In this session, we explore how citizenship can be theorized in diverse contexts of higher education, across both the global north and south. By fostering a dialogue between citizenship studies and geographies of higher education, the session will allow us to rethink and renew the research agenda on the geographies of higher education students. We are interested in multiple ways of thinking about citizenship as informed by students’ experiences during and beyond term-time, their mobilities across various scales and borders, as well as their engagement with explicit and implicit forms of politics. We want to unpack the ways in which dominant understandings of the ‘student voice’ and the ‘student experience’ in higher education are assembled through representations, discourses, and practices of citizenship within particular political-economic and socio-cultural regimes. We are also keen to examine students’ responses to the burdens placed upon them in terms of peer, institutional and policy pressures and the extent to which this might act as potential catalysts for change. Papers that offer fresh materials, theoretically and empirically, to advancing existing scholarship on the geographies of citizenship in higher education and student lives are especially welcomed.

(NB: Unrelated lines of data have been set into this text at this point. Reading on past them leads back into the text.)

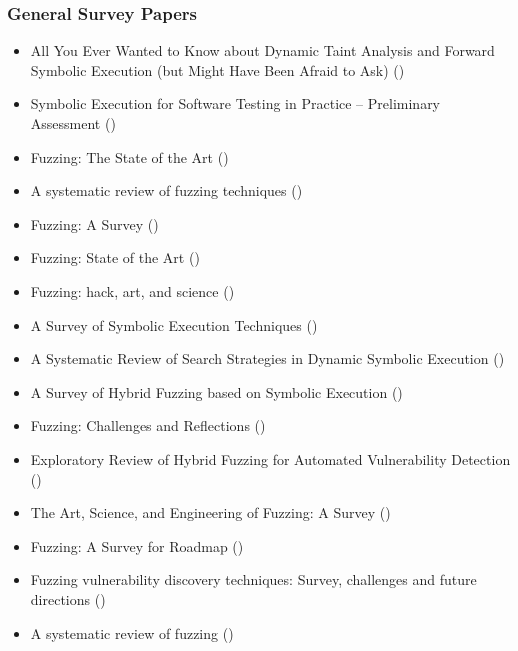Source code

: \documentclass{article}
\begin{document}
\subsubsection{General Survey Papers}
\begin{itemize}
    \item    All You Ever Wanted to Know about Dynamic Taint Analysis and Forward Symbolic Execution (but Might Have Been Afraid to Ask) (\citeyear{AllYouEverWanted})\cite{AllYouEverWanted}
    \item    Symbolic Execution for Software Testing in Practice – Preliminary Assessment (\citeyear{PreliminaryAssessment})\cite{PreliminaryAssessment}
    \item    Fuzzing: The State of the Art (\citeyear{FuzzingTheStateOfTheArt})\cite{FuzzingTheStateOfTheArt}
    \item    A systematic review of fuzzing techniques (\citeyear{Science})\cite{Science}
    \item    Fuzzing: A Survey (\citeyear{FuzzingASurvey})\cite{FuzzingASurvey}
    \item    Fuzzing: State of the Art (\citeyear{FuzzingStateOfTheArt2018})\cite{FuzzingStateOfTheArt2018}
    \item    Fuzzing: hack, art, and science (\citeyear{HackArtScience})\cite{HackArtScience}
    \item A Survey of Symbolic Execution Techniques (\citeyear{SurveySymbex})\cite{SurveySymbex}
    \item    A Systematic Review of Search Strategies in Dynamic Symbolic Execution (\citeyear{SearchStrategies})\cite{SearchStrategies}
    \item A Survey of Hybrid Fuzzing based on Symbolic Execution (\citeyear{SurveyHybrid})\cite{SurveyHybrid}
    \item    Fuzzing: Challenges and Reflections (\citeyear{ChallengesAndReflections})\cite{ChallengesAndReflections}
    \item    Exploratory Review of Hybrid Fuzzing for Automated Vulnerability Detection (\citeyear{Hybrid})\cite{Hybrid}
    \item    The Art, Science, and Engineering of Fuzzing: A Survey (\citeyear{ArtScienceEngineeringFuzzing})\cite{ArtScienceEngineeringFuzzing}
    \item    Fuzzing: A Survey for Roadmap (\citeyear{FuzzingASurveyforRoadmap})\cite{FuzzingASurveyforRoadmap}
    \item    Fuzzing vulnerability discovery techniques: Survey, challenges and future directions (\citeyear{FuzzingVulnerabilityDiscoveryTechniques})\cite{FuzzingVulnerabilityDiscoveryTechniques}
    \item    A systematic review of fuzzing (\citeyear{SystematicReview2023})\cite{SystematicReview2023}
\end{itemize}
\end{document}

Please submit a 250-word abstract with title and short bio to Mark Holton (mark.holton@plymouth.ac.uk) and Yi’En Cheng (yien.cheng@yale-nus.edu.sg), by 20 September 2016.

Symposium on Student Politics and Protest

Despite allegations of political disengagement and apathy on the part of the young, the last ten years have witnessed a considerable degree of political activity by young people – much of it led by students (for example, protests against tuition fees, or as part of the Occupy movement) and/or directed at changes to the higher education system. Such activity has been evident across the globe.

We will be running a symposium at the SRHE annual conference in December to bring together contributions from various different national contexts to explore such trends in a rigorous manner. It will address a number of important themes, including: the focus and nature of student politics and protest; the contribution of students’ unions and student movements; whether students are engaging in fundamentally new forms of political activity; the characteristics of politically-engaged students; the extent to which such activity can be considered to be ‘globalised’; and societal responses to political activity on the part of students.

It will also be a means of publicising the book, Student Politics and Protest: International Perspectives, which will be published in the Routledge and SRHE series later in the year. All those presenting papers as part of the symposium (Alex Hensby, Lorenzo Cini, Gritt Nielsen, Bruce Macfarlane and Carolina Guzmán-Valenzuela) have also written one of the chapters in the forthcoming book.

 

How much mixing goes on in universities?

On Friday, I am looking forward to acting as a discussant at an event run by Sumi Hollingworth, to disseminate the findings from her recent research on social mixing within higher education institutions. In case you’re interested in coming along, I’ve pasted some details from the seminar flyer below, and you can sign up here.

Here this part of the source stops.